During these periods I struggle between playing Ostrich and playing Don Quixote. Mostly I play Ostrich. But from time to time I tilt at the windmill. I have, on this blog, posted a variety of things that I think are pertinent for trying to understand the current swirl about us. For example, in “Civilian Casualties, Democracy & Wealthy Countries” and “Democracy and Militarism” I summarized research which explains why wealthy democracies like the US will tend to “rain fire from the skies” rather than put “boots on the ground.” In “Can We Please Have Useful Reporting?” I called out reporters for adopting an emotional narrative that directs attention from analysis that provides understanding (the same narrative that led to that Bosnia lunch discussion). Yet, just as killing via technology makes sense (is a system in equilibrium) for wealthy democracies, so does emotional (rather than analytic) framing of news: it mobilizes people. Again, the system is in equilibrium, working as we should expect it to. Third, I noted in “The Dramatic Uptick in Attacks on Aid Workers” and “How a US Election Undermined Global Health” the kinds of trade-offs elected politicians will make to retain office, even in the face of obvious humanitarian problems to which said politician is legally pledged to respect. Should you be inclined to read more about the specific challenges health workers are facing in Syria, Larissa Fast has a useful post at The Conversation.
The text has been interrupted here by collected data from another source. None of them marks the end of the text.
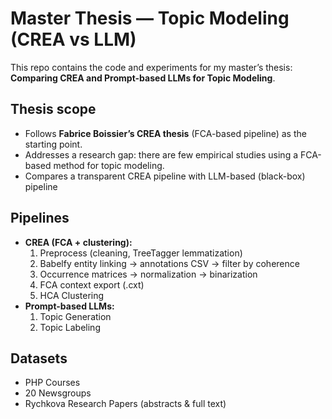 # Master Thesis — Topic Modeling (CREA vs LLM)
This repo contains the code and experiments for my master’s thesis:
**Comparing CREA and Prompt-based LLMs for Topic Modeling**.

## Thesis scope
- Follows **Fabrice Boissier’s CREA thesis** (FCA-based pipeline) as the starting point.
- Addresses a research gap: there are few empirical studies using a FCA-based method for topic modeling.
- Compares a transparent CREA pipeline with LLM-based (black-box) pipeline

## Pipelines
- **CREA (FCA + clustering):**
  1) Preprocess (cleaning, TreeTagger lemmatization)
  2) Babelfy entity linking → annotations CSV → filter by coherence
  3) Occurrence matrices → normalization → binarization
  4) FCA context export (.cxt)
  5) HCA Clustering
- **Prompt-based LLMs:**
  1) Topic Generation
  2) Topic Labeling

## Datasets
- PHP Courses
- 20 Newsgroups
- Rychkova Research Papers (abstracts & full text)
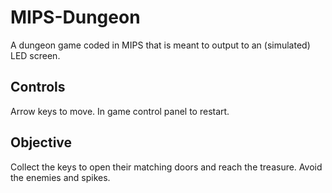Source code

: # MIPS-Dungeon
A dungeon game coded in MIPS that is meant to output to an (simulated) LED screen.
## Controls
Arrow keys to move. In game control panel to restart.
## Objective
Collect the keys to open their matching doors and reach the treasure.  Avoid the enemies and spikes.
In the interest of not rehashing the past, I will add something I have not noted before: we are consuming (and some of us supplying) infotainment. The strategic nonsense that security IR scholars like Steve Walt (and a cast of thousands) offer is the functional equivalent to Soap Opera Digest, Sports talk radio, ESPN’s College GameDay, The Rachel Maddow Show, etc. At its core, in the IR security area this infotainment is basically a debate about how to play Risk (perhaps you prefer Chess). Lots of folks wish they could “play the real game” (whether that game is writing soap operas, coaching a team sport, etc.), and some are able to make a living writing about it for the rest of us. I have no objection to infotainment, regardless of its object. But one of the things I find tough about living in a democracy (which is unambiguously superior to all alternatives!) is when the public feels compelled to weigh in on how we use our tax dollars to fire ordinance at human beings.
Tell me Jesse, should I go there?
@ WilHMoo
[1] News coverage was difficult to access in Chicago in the late-70s (The Chicago Tribune’s international coverage was limited), and I spent the early to mid-70s in New Jersey where The New York Times was the daily paper in my parent’s household.